Exercise aim: Set the data down once more, exactly as it is written.

Data for processing:
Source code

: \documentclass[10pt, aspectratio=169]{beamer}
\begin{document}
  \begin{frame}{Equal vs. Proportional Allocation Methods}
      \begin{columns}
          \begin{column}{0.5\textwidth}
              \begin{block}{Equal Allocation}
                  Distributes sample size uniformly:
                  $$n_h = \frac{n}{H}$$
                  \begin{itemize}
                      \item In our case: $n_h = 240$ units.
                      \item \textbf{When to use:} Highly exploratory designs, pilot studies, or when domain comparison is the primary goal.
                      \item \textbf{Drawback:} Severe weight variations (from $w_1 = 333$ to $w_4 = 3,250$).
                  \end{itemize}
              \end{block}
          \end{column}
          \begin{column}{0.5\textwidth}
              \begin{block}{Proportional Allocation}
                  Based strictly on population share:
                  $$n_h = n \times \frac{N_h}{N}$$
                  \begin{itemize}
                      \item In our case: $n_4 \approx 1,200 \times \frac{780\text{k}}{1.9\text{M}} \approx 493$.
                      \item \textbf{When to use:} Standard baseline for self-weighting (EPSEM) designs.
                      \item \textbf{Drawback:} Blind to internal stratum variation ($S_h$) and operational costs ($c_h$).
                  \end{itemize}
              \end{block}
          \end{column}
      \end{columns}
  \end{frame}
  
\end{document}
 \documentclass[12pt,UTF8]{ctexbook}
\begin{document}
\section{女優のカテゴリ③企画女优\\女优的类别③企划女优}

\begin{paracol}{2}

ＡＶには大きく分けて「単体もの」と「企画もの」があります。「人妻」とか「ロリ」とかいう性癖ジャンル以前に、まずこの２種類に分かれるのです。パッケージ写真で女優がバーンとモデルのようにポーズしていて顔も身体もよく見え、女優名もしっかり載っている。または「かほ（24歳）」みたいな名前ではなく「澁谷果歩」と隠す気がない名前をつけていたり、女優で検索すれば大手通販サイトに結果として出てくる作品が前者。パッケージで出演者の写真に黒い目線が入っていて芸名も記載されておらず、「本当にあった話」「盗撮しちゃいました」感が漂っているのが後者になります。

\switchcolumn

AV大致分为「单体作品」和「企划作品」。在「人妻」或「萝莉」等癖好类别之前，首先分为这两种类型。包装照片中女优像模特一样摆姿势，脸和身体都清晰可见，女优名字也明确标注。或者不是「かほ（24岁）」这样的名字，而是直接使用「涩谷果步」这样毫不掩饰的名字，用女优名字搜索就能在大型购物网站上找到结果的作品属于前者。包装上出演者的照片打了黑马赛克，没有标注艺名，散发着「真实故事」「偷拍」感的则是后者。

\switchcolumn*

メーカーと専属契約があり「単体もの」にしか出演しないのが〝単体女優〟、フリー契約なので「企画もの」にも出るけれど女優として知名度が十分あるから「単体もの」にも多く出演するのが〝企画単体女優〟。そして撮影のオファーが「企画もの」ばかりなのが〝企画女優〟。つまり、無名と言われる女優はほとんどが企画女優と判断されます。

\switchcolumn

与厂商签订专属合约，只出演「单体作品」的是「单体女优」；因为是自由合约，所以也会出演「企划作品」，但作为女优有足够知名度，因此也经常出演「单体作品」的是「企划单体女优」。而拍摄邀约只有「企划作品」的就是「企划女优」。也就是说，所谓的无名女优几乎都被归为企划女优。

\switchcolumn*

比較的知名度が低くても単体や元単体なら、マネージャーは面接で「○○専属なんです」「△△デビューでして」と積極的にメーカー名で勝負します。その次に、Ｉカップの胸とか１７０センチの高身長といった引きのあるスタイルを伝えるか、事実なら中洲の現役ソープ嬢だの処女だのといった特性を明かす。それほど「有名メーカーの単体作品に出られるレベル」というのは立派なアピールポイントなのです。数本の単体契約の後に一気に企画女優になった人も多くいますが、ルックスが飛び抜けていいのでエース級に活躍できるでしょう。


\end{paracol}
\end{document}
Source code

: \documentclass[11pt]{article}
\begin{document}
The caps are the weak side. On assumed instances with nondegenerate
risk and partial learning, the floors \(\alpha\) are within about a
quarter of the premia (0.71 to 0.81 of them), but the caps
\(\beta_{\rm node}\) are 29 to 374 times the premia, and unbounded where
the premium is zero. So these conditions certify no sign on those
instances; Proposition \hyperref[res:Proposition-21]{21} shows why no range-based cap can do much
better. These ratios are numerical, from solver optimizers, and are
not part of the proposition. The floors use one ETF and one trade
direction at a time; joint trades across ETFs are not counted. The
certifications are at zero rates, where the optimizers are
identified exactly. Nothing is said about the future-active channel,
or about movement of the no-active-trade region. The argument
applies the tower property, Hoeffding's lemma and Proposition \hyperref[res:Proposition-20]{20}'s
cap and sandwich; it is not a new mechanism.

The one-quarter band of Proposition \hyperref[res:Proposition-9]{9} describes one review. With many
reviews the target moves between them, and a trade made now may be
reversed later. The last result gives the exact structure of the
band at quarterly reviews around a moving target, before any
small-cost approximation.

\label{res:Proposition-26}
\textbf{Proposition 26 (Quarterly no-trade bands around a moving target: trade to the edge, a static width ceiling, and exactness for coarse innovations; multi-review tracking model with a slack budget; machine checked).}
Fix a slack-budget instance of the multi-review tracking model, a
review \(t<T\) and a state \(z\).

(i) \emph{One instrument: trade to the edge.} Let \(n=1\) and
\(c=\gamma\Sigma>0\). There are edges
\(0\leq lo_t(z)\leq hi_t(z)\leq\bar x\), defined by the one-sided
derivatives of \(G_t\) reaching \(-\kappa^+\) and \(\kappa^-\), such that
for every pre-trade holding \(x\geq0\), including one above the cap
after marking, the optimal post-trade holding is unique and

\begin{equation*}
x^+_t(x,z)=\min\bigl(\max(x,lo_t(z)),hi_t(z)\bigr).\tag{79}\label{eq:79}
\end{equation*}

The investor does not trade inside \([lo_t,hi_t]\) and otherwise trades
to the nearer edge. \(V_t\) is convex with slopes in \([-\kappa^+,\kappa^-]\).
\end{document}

Output of the task:
Source code

: \documentclass[10pt, aspectratio=169]{beamer}
\begin{document}
  \begin{frame}{Equal vs. Proportional Allocation Methods}
      \begin{columns}
          \begin{column}{0.5\textwidth}
              \begin{block}{Equal Allocation}
                  Distributes sample size uniformly:
                  $$n_h = \frac{n}{H}$$
                  \begin{itemize}
                      \item In our case: $n_h = 240$ units.
                      \item \textbf{When to use:} Highly exploratory designs, pilot studies, or when domain comparison is the primary goal.
                      \item \textbf{Drawback:} Severe weight variations (from $w_1 = 333$ to $w_4 = 3,250$).
                  \end{itemize}
              \end{block}
          \end{column}
          \begin{column}{0.5\textwidth}
              \begin{block}{Proportional Allocation}
                  Based strictly on population share:
                  $$n_h = n \times \frac{N_h}{N}$$
                  \begin{itemize}
                      \item In our case: $n_4 \approx 1,200 \times \frac{780\text{k}}{1.9\text{M}} \approx 493$.
                      \item \textbf{When to use:} Standard baseline for self-weighting (EPSEM) designs.
                      \item \textbf{Drawback:} Blind to internal stratum variation ($S_h$) and operational costs ($c_h$).
                  \end{itemize}
              \end{block}
          \end{column}
      \end{columns}
  \end{frame}
  
\end{document}
 \documentclass[12pt,UTF8]{ctexbook}
\begin{document}
\section{女優のカテゴリ③企画女优\\女优的类别③企划女优}

\begin{paracol}{2}

ＡＶには大きく分けて「単体もの」と「企画もの」があります。「人妻」とか「ロリ」とかいう性癖ジャンル以前に、まずこの２種類に分かれるのです。パッケージ写真で女優がバーンとモデルのようにポーズしていて顔も身体もよく見え、女優名もしっかり載っている。または「かほ（24歳）」みたいな名前ではなく「澁谷果歩」と隠す気がない名前をつけていたり、女優で検索すれば大手通販サイトに結果として出てくる作品が前者。パッケージで出演者の写真に黒い目線が入っていて芸名も記載されておらず、「本当にあった話」「盗撮しちゃいました」感が漂っているのが後者になります。

\switchcolumn

AV大致分为「单体作品」和「企划作品」。在「人妻」或「萝莉」等癖好类别之前，首先分为这两种类型。包装照片中女优像模特一样摆姿势，脸和身体都清晰可见，女优名字也明确标注。或者不是「かほ（24岁）」这样的名字，而是直接使用「涩谷果步」这样毫不掩饰的名字，用女优名字搜索就能在大型购物网站上找到结果的作品属于前者。包装上出演者的照片打了黑马赛克，没有标注艺名，散发着「真实故事」「偷拍」感的则是后者。

\switchcolumn*

メーカーと専属契約があり「単体もの」にしか出演しないのが〝単体女優〟、フリー契約なので「企画もの」にも出るけれど女優として知名度が十分あるから「単体もの」にも多く出演するのが〝企画単体女優〟。そして撮影のオファーが「企画もの」ばかりなのが〝企画女優〟。つまり、無名と言われる女優はほとんどが企画女優と判断されます。

\switchcolumn

与厂商签订专属合约，只出演「单体作品」的是「单体女优」；因为是自由合约，所以也会出演「企划作品」，但作为女优有足够知名度，因此也经常出演「单体作品」的是「企划单体女优」。而拍摄邀约只有「企划作品」的就是「企划女优」。也就是说，所谓的无名女优几乎都被归为企划女优。

\switchcolumn*

比較的知名度が低くても単体や元単体なら、マネージャーは面接で「○○専属なんです」「△△デビューでして」と積極的にメーカー名で勝負します。その次に、Ｉカップの胸とか１７０センチの高身長といった引きのあるスタイルを伝えるか、事実なら中洲の現役ソープ嬢だの処女だのといった特性を明かす。それほど「有名メーカーの単体作品に出られるレベル」というのは立派なアピールポイントなのです。数本の単体契約の後に一気に企画女優になった人も多くいますが、ルックスが飛び抜けていいのでエース級に活躍できるでしょう。


\end{paracol}
\end{document}
Source code

: \documentclass[11pt]{article}
\begin{document}
The caps are the weak side. On assumed instances with nondegenerate
risk and partial learning, the floors \(\alpha\) are within about a
quarter of the premia (0.71 to 0.81 of them), but the caps
\(\beta_{\rm node}\) are 29 to 374 times the premia, and unbounded where
the premium is zero. So these conditions certify no sign on those
instances; Proposition \hyperref[res:Proposition-21]{21} shows why no range-based cap can do much
better. These ratios are numerical, from solver optimizers, and are
not part of the proposition. The floors use one ETF and one trade
direction at a time; joint trades across ETFs are not counted. The
certifications are at zero rates, where the optimizers are
identified exactly. Nothing is said about the future-active channel,
or about movement of the no-active-trade region. The argument
applies the tower property, Hoeffding's lemma and Proposition \hyperref[res:Proposition-20]{20}'s
cap and sandwich; it is not a new mechanism.

The one-quarter band of Proposition \hyperref[res:Proposition-9]{9} describes one review. With many
reviews the target moves between them, and a trade made now may be
reversed later. The last result gives the exact structure of the
band at quarterly reviews around a moving target, before any
small-cost approximation.

\label{res:Proposition-26}
\textbf{Proposition 26 (Quarterly no-trade bands around a moving target: trade to the edge, a static width ceiling, and exactness for coarse innovations; multi-review tracking model with a slack budget; machine checked).}
Fix a slack-budget instance of the multi-review tracking model, a
review \(t<T\) and a state \(z\).

(i) \emph{One instrument: trade to the edge.} Let \(n=1\) and
\(c=\gamma\Sigma>0\). There are edges
\(0\leq lo_t(z)\leq hi_t(z)\leq\bar x\), defined by the one-sided
derivatives of \(G_t\) reaching \(-\kappa^+\) and \(\kappa^-\), such that
for every pre-trade holding \(x\geq0\), including one above the cap
after marking, the optimal post-trade holding is unique and

\begin{equation*}
x^+_t(x,z)=\min\bigl(\max(x,lo_t(z)),hi_t(z)\bigr).\tag{79}\label{eq:79}
\end{equation*}

The investor does not trade inside \([lo_t,hi_t]\) and otherwise trades
to the nearer edge. \(V_t\) is convex with slopes in \([-\kappa^+,\kappa^-]\).
\end{document}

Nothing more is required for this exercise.